Patient Safety and Quality Assurance

Author(s)

Mª Antonia Meroño Saura
Rebeca Añez Castaño
María García Coronel
Francisco Valiente Borrego
Elena Urbieta Sanz

Why was it done?

Prostate cancer patients are often elderly, frail, and chronically medicated. The introduction of new hormonal therapies has increased treatment complexity and the risk of drug related problems. Despite evidence linking excessive polypharmacy to poor outcomes, structured deprescribing models are rarely applied in oncology. OPTIM-CP was introduced to address this unmet need by integrating validated stratification tools (Risk stratification model (EM) for the pharmaceutical care of oncology patients with solid or haematologic neoplasms (SEFH)) into routine practice to prioritise patients at highest risk and guide pharmacist-led interventions.

What was done?

The OPTIM-CP initiative was developed to improve the safety and quality of pharmacotherapy in patients with prostate cancer.
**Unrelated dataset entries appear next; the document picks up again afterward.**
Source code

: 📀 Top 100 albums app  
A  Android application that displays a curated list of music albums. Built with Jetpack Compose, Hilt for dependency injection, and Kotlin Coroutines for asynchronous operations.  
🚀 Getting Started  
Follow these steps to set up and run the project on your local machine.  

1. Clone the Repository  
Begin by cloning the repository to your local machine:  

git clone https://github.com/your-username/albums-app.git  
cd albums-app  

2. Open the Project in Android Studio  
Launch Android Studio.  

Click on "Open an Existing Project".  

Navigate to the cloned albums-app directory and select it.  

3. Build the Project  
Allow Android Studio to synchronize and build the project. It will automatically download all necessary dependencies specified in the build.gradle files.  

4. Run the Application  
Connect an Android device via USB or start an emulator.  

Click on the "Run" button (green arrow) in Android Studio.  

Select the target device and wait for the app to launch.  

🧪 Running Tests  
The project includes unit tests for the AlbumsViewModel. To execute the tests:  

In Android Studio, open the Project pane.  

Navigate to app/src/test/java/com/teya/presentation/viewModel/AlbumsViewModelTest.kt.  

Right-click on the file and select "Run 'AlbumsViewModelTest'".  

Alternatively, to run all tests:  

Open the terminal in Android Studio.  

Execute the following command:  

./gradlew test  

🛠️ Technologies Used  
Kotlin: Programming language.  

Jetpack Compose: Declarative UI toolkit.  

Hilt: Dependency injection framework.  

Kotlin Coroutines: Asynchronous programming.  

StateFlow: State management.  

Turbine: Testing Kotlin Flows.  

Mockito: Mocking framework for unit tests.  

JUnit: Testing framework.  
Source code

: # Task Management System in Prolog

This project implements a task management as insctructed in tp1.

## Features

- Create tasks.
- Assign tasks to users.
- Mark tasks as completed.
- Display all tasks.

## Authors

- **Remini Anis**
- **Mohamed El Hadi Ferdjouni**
It implemented a structured pharmaceutical care model based on clinical-pharmacological risk stratification and individualised deprescribing.

How was it done?

A multidisciplinary working group of clinical pharmacists reached consensus on the practical adaptation of the EM to prostate cancer patients, ensuring consistency and clinical validity. Eligible patients receiving oral hormonal therapy were identified and stratified during pharmaceutical care consultations in the Hospital Pharmacy Department through. According to their assigned risk level, follow-up intensity was adapted. Medication reconciliation was performed using the regional electronic prescribing system to ensure accuracy and coherence across hospital and primary care records.

What has been achieved?

The initiative achieved full integration into the hospital’s outpatient pharmacy circuit. A total of 111 patients were stratified during pharmaceutical care consultations. The mean age was 78,25 ± 9,6 years, and most were treated for hormone-sensitive metastatic disease. According to the ME, 4.5% were classified as high risk, 38.7% as intermediate, and 56.8% as low risk. Polypharmacy was present in 73% of patients, and 72% used at least one high-risk medication. Treatment-related variables were the main contributors to overall risk.

The implementation of the stratification model improved communication with patients, reduced medication discrepancies, and allowed prioritisation of high-risk patients for closer follow-up.

What next?

OPTIM-CP is now being consolidated as a permanent part of routine care. The next phase focuses on the systematic deprescribing of potentially inappropriate medications identified during stratification, using validated decision-support tools (CheckTheMeds®) and shared decision making with clinicians. Future steps include expanding the model to other oncologic populations.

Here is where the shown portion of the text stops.